● Action item: Go through the listing below and output exactly the line with "statistics and performs", the line with "of the libraries.", and each line between; omit the rest.

****************************************

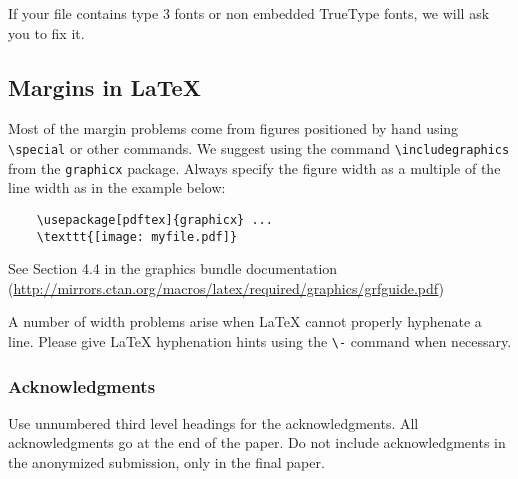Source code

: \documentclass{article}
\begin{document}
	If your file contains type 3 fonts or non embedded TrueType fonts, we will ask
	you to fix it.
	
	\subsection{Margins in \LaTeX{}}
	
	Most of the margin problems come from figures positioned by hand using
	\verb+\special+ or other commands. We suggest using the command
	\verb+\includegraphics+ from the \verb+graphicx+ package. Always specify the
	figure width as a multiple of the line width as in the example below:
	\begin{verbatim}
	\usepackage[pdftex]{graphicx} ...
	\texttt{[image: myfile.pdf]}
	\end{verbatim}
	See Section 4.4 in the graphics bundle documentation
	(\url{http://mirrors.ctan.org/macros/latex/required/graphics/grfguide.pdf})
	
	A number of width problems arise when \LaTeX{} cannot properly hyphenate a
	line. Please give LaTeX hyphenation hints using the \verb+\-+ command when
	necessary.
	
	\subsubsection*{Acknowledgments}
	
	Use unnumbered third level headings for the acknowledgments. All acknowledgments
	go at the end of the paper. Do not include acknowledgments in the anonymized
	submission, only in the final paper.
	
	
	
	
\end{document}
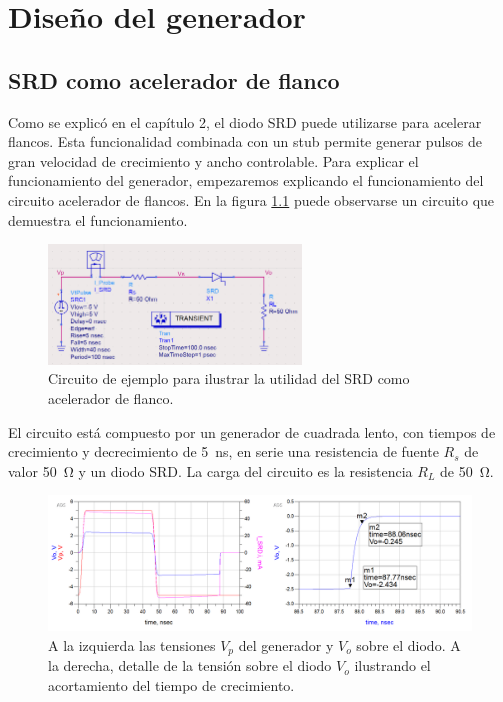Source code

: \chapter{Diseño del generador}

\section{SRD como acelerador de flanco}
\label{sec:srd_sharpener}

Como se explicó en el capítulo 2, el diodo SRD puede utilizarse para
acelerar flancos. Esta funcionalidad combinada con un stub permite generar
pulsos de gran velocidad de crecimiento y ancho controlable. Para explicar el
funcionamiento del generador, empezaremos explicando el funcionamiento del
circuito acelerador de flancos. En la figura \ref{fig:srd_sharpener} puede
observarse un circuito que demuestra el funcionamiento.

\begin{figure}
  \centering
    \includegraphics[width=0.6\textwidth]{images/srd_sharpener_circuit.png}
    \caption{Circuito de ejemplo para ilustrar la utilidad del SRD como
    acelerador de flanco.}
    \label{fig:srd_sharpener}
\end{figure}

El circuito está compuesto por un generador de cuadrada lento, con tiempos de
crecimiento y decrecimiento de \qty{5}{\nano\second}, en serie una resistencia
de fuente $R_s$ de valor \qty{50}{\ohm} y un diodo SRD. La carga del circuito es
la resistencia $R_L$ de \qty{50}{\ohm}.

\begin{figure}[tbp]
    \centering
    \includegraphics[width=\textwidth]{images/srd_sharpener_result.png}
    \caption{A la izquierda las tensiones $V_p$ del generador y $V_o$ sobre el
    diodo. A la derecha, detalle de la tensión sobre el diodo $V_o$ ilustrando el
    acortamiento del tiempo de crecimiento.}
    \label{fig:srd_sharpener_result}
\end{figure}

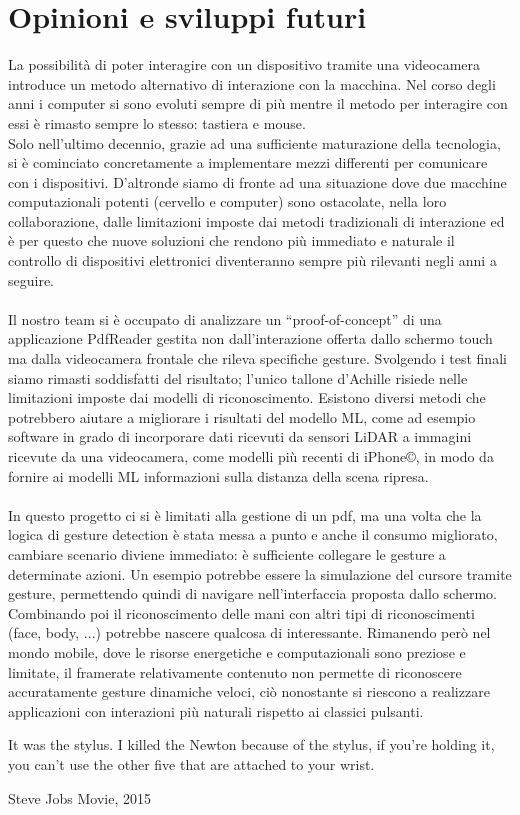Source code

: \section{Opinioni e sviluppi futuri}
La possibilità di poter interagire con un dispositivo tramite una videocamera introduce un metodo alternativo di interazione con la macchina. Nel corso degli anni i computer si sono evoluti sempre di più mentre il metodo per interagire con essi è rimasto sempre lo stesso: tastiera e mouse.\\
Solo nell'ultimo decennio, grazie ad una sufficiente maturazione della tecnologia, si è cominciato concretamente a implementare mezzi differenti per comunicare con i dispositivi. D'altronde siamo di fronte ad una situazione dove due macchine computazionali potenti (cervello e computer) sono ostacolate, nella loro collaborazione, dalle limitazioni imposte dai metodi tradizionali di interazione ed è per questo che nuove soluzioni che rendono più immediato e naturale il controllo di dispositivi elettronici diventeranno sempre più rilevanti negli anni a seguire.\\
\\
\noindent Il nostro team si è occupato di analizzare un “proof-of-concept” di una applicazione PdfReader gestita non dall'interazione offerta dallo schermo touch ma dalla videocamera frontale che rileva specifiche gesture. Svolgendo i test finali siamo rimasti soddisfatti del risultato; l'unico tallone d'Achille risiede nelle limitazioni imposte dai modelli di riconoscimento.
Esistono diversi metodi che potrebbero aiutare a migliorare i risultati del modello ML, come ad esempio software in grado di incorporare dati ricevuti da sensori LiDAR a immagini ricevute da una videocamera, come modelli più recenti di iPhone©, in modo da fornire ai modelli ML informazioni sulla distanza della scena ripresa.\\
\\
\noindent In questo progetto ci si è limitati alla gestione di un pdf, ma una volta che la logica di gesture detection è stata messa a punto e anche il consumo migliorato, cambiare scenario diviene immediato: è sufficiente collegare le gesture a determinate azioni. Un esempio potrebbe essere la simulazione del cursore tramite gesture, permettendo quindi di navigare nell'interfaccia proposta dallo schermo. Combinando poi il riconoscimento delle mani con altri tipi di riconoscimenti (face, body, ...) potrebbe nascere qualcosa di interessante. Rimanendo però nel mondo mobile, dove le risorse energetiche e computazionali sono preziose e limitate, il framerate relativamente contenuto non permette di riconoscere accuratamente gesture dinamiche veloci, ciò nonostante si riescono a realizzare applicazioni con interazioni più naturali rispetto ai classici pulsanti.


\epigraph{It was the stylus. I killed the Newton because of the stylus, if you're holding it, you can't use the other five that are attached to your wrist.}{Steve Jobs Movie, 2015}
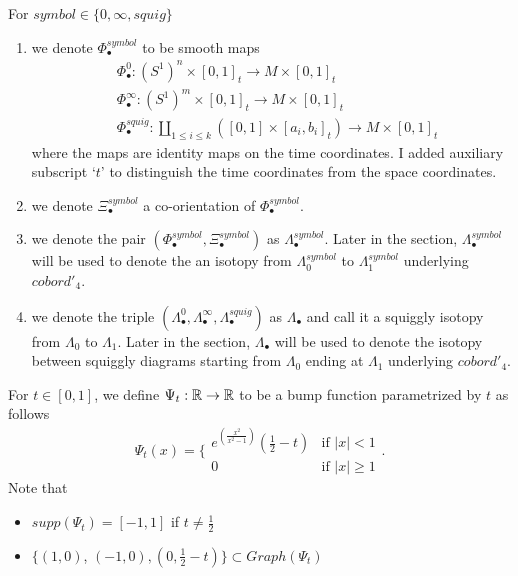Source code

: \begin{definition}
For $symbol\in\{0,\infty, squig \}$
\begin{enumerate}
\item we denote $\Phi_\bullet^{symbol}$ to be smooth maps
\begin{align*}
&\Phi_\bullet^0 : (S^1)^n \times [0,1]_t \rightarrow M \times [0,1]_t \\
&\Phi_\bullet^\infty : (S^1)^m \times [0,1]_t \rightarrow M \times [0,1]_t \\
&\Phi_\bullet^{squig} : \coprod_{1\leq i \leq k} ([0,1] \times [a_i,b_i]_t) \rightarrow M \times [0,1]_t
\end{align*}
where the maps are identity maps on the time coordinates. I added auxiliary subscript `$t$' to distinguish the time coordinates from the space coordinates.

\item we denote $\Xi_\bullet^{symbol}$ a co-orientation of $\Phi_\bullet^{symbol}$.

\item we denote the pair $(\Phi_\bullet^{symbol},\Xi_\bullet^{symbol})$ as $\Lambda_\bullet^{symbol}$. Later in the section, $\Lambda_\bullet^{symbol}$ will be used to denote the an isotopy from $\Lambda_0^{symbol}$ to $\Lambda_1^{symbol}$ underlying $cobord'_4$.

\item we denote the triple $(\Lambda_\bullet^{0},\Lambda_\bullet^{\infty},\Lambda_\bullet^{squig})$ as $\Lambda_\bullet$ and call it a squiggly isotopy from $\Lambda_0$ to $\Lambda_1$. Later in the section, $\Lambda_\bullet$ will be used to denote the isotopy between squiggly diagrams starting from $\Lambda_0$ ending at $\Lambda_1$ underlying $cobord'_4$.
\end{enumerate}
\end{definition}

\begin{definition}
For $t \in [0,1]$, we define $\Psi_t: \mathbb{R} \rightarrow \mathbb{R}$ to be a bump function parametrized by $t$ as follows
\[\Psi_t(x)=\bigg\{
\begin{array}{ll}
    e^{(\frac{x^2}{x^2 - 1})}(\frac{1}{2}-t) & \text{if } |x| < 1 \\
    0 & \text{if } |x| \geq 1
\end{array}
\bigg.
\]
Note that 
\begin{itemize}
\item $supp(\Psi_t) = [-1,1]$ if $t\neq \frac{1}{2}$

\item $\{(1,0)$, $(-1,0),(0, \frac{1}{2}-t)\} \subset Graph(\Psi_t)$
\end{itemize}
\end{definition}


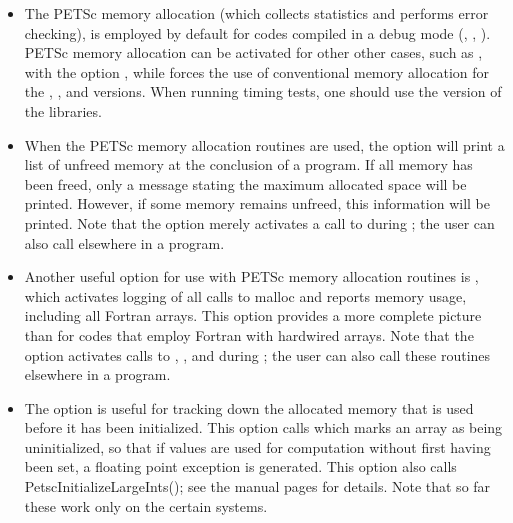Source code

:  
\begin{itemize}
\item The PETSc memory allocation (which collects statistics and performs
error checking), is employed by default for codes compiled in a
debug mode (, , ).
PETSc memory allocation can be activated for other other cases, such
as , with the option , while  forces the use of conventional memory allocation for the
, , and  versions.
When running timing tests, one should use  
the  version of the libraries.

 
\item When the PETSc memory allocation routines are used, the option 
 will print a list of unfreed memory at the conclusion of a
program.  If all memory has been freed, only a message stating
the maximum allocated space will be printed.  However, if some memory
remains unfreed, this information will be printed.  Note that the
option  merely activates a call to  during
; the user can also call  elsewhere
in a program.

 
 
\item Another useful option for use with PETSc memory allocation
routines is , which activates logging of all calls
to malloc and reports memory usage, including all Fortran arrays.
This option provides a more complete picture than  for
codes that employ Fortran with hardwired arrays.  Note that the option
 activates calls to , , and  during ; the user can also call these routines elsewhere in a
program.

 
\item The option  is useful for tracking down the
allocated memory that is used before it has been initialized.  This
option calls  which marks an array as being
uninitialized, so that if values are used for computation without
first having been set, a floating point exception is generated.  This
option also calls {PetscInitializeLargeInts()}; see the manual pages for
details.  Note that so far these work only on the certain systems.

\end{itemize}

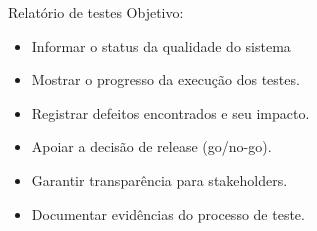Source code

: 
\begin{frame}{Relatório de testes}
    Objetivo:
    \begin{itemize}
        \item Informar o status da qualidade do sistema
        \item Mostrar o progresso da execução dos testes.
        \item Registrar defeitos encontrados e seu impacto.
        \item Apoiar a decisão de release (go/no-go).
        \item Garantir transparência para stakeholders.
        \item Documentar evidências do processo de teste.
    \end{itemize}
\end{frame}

****************************************

● Written reply:
\item The PETSc memory allocation (which collects statistics and performs
error checking), is employed by default for codes compiled in a
debug mode (, , ).
PETSc memory allocation can be activated for other other cases, such
as , with the option , while  forces the use of conventional memory allocation for the
, , and  versions.
When running timing tests, one should use  
the  version of the libraries.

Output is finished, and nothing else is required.